Stored data:
○ ○ ○ ○

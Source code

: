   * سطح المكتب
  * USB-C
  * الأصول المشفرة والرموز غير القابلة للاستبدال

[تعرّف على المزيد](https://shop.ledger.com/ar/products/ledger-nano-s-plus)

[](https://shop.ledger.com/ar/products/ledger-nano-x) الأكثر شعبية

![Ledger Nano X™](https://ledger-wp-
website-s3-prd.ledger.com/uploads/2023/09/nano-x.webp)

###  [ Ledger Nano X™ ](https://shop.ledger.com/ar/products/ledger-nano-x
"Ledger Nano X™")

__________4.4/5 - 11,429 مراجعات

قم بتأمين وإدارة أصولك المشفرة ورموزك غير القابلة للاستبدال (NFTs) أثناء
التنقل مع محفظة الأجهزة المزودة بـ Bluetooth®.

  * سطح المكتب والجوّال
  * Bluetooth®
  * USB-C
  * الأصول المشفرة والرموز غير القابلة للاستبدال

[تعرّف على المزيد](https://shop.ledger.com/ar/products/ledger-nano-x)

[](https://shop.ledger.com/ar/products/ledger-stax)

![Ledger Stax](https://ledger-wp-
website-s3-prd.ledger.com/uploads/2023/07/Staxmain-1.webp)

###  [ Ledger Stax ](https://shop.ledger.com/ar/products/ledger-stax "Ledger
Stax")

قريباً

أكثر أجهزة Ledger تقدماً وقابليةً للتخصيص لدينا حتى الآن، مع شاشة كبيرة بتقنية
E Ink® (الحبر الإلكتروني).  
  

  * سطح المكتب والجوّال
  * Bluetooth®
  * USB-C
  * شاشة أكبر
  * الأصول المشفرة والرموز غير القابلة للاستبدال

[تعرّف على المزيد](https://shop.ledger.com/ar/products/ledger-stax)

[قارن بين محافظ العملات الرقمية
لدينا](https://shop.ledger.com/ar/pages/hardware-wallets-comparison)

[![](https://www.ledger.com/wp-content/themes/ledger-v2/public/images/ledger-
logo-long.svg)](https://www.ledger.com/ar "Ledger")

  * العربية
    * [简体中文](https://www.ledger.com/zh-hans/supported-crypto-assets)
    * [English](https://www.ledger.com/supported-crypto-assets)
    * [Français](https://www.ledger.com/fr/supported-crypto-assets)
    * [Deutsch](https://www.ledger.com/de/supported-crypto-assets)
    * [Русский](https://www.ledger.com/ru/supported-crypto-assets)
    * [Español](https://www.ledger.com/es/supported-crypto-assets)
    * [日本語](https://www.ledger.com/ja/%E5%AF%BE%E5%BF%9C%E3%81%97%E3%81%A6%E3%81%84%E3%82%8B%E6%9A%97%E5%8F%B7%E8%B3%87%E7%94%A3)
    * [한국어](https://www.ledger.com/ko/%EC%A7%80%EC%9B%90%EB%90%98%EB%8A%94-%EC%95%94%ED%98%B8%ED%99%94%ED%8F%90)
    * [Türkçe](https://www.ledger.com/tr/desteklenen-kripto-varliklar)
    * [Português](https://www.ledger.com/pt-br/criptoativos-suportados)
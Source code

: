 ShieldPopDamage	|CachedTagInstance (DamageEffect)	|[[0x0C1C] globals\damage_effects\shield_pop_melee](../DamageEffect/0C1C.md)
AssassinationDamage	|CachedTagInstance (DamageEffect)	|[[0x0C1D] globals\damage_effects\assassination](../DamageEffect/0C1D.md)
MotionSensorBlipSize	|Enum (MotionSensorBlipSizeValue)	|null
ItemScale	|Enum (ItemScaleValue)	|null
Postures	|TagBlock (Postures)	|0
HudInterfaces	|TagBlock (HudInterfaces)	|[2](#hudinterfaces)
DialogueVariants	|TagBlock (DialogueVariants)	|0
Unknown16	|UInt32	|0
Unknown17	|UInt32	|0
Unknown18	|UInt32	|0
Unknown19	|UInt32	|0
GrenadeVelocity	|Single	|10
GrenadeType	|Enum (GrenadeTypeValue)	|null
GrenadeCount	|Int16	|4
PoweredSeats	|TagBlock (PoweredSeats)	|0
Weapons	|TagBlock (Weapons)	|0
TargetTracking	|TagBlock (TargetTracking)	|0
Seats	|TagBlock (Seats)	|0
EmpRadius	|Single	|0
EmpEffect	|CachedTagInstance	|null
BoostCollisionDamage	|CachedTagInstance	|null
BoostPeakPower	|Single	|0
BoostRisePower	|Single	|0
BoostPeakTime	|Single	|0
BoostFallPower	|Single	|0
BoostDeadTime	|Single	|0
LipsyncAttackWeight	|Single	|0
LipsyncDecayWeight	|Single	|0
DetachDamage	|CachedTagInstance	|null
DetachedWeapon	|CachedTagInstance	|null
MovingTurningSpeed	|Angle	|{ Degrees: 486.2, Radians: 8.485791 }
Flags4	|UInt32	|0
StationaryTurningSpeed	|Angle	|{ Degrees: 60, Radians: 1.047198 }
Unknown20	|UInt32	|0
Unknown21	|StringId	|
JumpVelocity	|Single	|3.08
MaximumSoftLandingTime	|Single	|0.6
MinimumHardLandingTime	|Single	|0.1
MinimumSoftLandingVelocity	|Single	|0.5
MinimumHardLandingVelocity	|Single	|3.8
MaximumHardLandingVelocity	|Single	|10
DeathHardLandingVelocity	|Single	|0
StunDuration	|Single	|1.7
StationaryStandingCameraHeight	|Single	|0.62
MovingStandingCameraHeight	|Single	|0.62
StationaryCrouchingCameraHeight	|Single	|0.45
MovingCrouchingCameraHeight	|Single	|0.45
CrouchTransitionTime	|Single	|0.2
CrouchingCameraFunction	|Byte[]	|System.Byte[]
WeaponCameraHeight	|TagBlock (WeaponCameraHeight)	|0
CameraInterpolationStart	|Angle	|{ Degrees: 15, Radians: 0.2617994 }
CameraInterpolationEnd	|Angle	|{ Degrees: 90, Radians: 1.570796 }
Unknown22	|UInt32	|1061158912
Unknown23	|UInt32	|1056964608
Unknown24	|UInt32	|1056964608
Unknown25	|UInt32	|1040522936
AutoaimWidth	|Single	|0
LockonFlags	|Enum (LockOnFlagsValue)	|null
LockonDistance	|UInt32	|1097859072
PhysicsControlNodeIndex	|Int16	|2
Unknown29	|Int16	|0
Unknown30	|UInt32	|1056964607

○ ○ ○ ○

Collect the lines of the data that carry the word "webp".

website-s3-prd.ledger.com/uploads/2023/09/nano-x.webp)
website-s3-prd.ledger.com/uploads/2023/07/Staxmain-1.webp)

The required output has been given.